DIRECTIONS FOR THIS TASK:
Take the lines below between the one holding "Erfolgsberichterstattung Public Health" and the one holding "Sektoren und Institutionen", inclusive, and copy them exactly. Add nothing.
--- DATASET EXTRACT Enclosed Below ---
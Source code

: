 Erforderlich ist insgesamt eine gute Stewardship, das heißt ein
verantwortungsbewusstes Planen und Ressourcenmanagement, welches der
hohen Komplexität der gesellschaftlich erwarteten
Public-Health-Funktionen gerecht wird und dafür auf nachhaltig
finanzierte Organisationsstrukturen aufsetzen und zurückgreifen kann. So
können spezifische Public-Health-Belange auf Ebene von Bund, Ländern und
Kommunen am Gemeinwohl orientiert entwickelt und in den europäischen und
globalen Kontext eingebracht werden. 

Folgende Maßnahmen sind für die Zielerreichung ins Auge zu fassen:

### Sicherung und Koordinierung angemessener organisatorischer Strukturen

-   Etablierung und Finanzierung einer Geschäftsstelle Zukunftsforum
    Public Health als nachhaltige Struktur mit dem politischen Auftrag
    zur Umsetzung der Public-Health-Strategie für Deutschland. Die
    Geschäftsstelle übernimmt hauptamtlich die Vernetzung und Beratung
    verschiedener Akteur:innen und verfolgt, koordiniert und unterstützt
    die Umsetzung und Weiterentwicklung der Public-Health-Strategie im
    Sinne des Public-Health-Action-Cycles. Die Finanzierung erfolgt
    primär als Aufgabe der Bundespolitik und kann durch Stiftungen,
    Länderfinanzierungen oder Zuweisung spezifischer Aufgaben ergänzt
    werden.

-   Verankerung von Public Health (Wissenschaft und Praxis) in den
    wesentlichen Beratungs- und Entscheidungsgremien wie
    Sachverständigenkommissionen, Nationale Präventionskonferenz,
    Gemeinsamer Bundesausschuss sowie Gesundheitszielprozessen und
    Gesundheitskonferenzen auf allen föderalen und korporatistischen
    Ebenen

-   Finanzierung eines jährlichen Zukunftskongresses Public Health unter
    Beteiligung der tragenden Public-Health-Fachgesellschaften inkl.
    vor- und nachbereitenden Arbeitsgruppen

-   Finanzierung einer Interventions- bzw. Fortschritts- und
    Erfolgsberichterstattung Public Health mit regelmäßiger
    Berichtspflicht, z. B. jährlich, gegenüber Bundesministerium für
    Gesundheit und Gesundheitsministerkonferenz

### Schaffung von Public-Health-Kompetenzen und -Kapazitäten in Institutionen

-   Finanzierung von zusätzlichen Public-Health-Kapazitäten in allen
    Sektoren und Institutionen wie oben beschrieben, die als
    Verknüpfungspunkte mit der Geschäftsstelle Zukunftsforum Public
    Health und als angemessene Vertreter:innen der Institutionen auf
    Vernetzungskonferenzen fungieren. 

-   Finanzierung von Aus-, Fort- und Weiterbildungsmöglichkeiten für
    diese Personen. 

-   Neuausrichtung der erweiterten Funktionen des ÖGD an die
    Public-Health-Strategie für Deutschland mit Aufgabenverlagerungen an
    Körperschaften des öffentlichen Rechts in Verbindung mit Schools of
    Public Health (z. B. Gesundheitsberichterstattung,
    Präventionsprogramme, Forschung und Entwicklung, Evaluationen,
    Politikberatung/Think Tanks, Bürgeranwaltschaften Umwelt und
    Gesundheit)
--- End of Enclosed DATASET EXTRACT ---
ANSWER BELOW:
    Erfolgsberichterstattung Public Health mit regelmäßiger
    Berichtspflicht, z. B. jährlich, gegenüber Bundesministerium für
    Gesundheit und Gesundheitsministerkonferenz

### Schaffung von Public-Health-Kompetenzen und -Kapazitäten in Institutionen

-   Finanzierung von zusätzlichen Public-Health-Kapazitäten in allen
    Sektoren und Institutionen wie oben beschrieben, die als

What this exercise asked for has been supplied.